JOHN (II) Agyekum Kufuor made good his promise on Monday and attended the inauguration of John (IV) Dramani Mahama as the fourth president of the Fourth Republic of Ghana.
On Wednesday January 2, 2013, a joint meeting of the National Executive Committee /Elders Committee of the New Patriotic Party (NPP) ordered all members and supporters of the party to boycott the swearing-in of President-elect John Mahama, scheduled for Monday, January 7, 2013.
The party was afraid that attendance at the inauguration would undermine its rejection of the result of the December 7, 2012 Presidential Election, based on which John Dramani Mahama was declared President-elect by the Electoral Commission, and the annulment of which the party has filed a writ at the Supreme Court.
"Are these elephant people serious", the people would have asked. "Why are they causing tension in the country by rejecting the result of the presidential election and filing a writ at the Supreme Court if they would attend the inauguration of the man they claim did not win the election for which he was being sworn?"
The rationale, therefore, was okay, despite the fact that it undermined national cohesion. Ex-President Kufuor, who was part of the meeting, however, had a problem with the ban. He explained why he ought to attend the inauguration and the meeting saw reason with him and consequently made him the only exception to the ban.

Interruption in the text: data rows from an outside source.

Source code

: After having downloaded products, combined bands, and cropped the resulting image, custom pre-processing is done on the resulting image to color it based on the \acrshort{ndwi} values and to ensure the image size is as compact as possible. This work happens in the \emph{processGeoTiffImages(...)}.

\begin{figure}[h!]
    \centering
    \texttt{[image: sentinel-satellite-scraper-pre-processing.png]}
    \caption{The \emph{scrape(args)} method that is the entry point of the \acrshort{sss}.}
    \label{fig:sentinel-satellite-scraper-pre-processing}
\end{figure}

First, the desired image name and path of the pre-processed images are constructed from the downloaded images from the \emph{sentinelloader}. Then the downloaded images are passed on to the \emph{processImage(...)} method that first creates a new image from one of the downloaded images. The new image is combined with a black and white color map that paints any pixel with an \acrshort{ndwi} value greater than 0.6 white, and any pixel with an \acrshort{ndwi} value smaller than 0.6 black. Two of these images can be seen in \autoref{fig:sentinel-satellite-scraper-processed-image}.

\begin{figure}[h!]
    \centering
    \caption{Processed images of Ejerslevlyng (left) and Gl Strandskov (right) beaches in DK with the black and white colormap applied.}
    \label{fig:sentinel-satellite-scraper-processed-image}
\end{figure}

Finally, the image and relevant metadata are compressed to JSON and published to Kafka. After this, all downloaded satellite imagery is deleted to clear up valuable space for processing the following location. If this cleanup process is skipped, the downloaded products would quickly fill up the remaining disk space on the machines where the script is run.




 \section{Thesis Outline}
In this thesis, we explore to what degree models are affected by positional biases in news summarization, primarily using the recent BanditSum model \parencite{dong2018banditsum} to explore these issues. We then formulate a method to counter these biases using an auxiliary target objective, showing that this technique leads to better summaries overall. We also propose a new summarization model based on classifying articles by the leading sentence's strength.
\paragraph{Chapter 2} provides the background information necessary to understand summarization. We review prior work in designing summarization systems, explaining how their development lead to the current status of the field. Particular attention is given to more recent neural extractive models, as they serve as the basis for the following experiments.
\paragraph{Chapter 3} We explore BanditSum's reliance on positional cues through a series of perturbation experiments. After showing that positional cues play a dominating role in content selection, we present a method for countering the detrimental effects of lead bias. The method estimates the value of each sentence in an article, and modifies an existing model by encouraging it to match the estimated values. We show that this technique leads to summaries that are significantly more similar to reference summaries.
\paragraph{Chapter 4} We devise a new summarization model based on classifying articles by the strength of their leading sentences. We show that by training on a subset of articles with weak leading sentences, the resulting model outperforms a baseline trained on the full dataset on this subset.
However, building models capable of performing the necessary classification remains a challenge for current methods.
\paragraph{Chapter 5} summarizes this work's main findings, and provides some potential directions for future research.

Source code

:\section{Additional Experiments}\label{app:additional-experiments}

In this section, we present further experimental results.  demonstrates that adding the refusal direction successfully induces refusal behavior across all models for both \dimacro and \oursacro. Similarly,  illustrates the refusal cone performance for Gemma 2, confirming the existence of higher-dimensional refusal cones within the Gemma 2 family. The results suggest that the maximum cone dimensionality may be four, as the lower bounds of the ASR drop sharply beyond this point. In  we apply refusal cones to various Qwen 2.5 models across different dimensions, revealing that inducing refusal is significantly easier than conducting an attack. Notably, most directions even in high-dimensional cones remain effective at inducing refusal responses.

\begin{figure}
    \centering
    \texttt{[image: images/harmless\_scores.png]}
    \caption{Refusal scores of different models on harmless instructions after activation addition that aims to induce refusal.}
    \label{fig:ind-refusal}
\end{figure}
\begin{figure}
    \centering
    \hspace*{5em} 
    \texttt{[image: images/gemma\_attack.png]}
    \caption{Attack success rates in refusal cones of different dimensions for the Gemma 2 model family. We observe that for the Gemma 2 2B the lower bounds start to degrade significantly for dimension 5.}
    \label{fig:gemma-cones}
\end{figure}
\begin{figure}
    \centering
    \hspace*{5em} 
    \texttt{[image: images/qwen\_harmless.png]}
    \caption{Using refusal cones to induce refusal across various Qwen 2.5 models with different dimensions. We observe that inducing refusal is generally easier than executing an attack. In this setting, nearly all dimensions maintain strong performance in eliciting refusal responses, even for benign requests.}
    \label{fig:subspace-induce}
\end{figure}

Ex-president Kufuor consequently informed the public of his position after the announcement of the ban on all NPP supporters. The NPP faithful raised umbrage and besieged his house the next morning, vowing that he would have to drive over them to leave the house for the Black Star Square, venue of the ceremony. In an audience with his fellow party men, he explained his predicament to them; they seemed to sympathise with his position and the siege was called off.
However, in the morning of the inauguration, another group of NPP supporters, or possibly the same previous group cordoned off Kufuor's residence in an attempt to prevent him from going for the Mahama inauguration.
He eventually made it. The Chronicle is happy for him that he kept his resolve in the face of unthinking opposition and re-established his credentials as a statesman who ought to rise above naked partisanship. If he had not, he would have regrettably lost all claim to being a statesman.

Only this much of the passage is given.